Reward-Driven Flags

How Versia's reward-driven flags learn what works

How Reward-Driven Flags Work

Reward-driven flags are regular feature flags with a superpower: they learn.

The Loop

  1. User evaluates a flag. Versia picks a variant.
  2. User interacts. Your app sends a reward if the user converts.
  3. Versia learns. Future evaluations favor variants that get more rewards.
  4. Repeat. Every interaction makes the flag smarter.

What You Need to Do

Define your variants

Create a flag with two or more options. A CTA with different text, a pricing page with different layouts, an onboarding flow with different steps.

Pick a reward

What does success look like? A click, a signup, a purchase? When it happens, send a reward event.

That’s it

Versia handles everything else. Traffic starts equal and automatically shifts toward whatever works best.

Rewards

A reward is a simple signal: “this variant worked for this user.”
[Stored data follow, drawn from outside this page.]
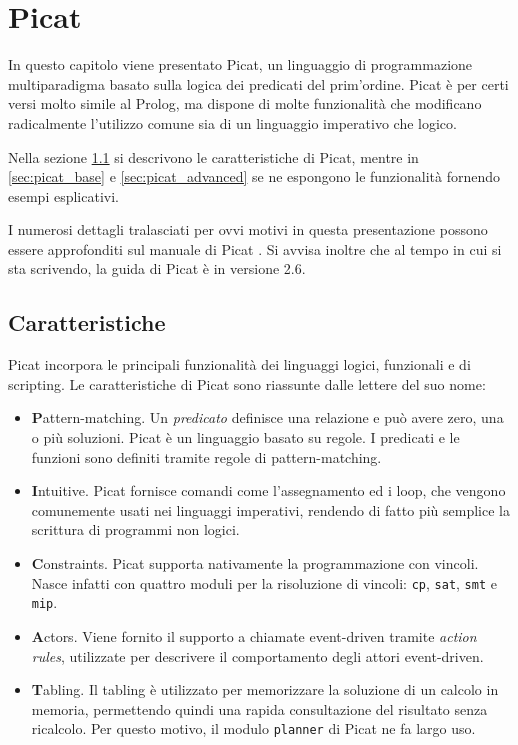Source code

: \documentclass[12pt,a4paper,openright]{book}  %
\begin{document}
\chapter{Picat}
\label{ch:picat}


In questo capitolo viene presentato Picat, un linguaggio di
programmazione multiparadigma basato sulla logica dei predicati del
prim'ordine. Picat è per certi versi molto simile al Prolog, ma
dispone di molte funzionalità che modificano radicalmente l'utilizzo
comune sia di un linguaggio imperativo che logico.

Nella sezione \ref{sec:picat_features} si descrivono le
caratteristiche di Picat, mentre in \ref{sec:picat_base} e
\ref{sec:picat_advanced} se ne espongono le funzionalità fornendo
esempi esplicativi.

I numerosi dettagli tralasciati per ovvi motivi in questa
presentazione possono essere approfonditi sul manuale di Picat
\cite{PicatGuide}. Si avvisa inoltre che al tempo in cui si sta
scrivendo, la guida di Picat è in versione 2.6.

\section{Caratteristiche}
\label{sec:picat_features}

Picat incorpora le principali funzionalità dei linguaggi logici,
funzionali e di scripting. Le caratteristiche di Picat sono riassunte
dalle lettere del suo nome:
\begin{itemize}
\item \textbf{P}attern-matching. Un \emph{predicato} definisce una
  relazione e può avere zero, una o più soluzioni. Picat è un
  linguaggio basato su regole. I predicati e le funzioni sono definiti
  tramite regole di pattern-matching.
\item \textbf{I}ntuitive. Picat fornisce comandi come l'assegnamento
  ed i loop, che vengono comunemente usati nei linguaggi imperativi,
  rendendo di fatto più semplice la scrittura di programmi non logici.
\item \textbf{C}onstraints. Picat supporta nativamente la programmazione con
  vincoli. Nasce infatti con quattro moduli per la risoluzione di
  vincoli: \verb|cp|, \verb|sat|, \verb|smt| e \verb|mip|.
\item \textbf{A}ctors. Viene fornito il supporto a chiamate
  event-driven tramite \emph{action rules}, utilizzate per descrivere
  il comportamento degli attori event-driven.
\item \textbf{T}abling. Il tabling è utilizzato per memorizzare la
  soluzione di un calcolo in memoria, permettendo quindi una rapida
  consultazione del risultato senza ricalcolo. Per questo motivo, il
  modulo \verb|planner| di Picat ne fa largo uso.
\end{itemize}
\end{document}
// Pass the same context used during evaluation so Versia can personalize
const ctx = { targetingKey: 'user-123', plan: 'pro', device: 'mobile' };
client.track('conversion', ctx, { flagKey: 'banner-cta', value: 1.0 });
  • 1 = success
  • No event = neutral (handled automatically)
  • You can also send a dollar amount for revenue optimization

What If Different Users Like Different Things?

Versia handles that too. Pass attributes in your evaluation context, like device type, plan, country, or anything else:

const variant = await client.getStringValue('banner-cta', 'sign-up-free', {
  targetingKey: 'user-123',
  plan: 'pro',
  device: 'mobile',
  country: 'de',
});

Versia learns that mobile users prefer one variant while desktop users prefer another, or that free-plan users convert better with a different CTA than enterprise users. No rules to configure. It figures it out from the data.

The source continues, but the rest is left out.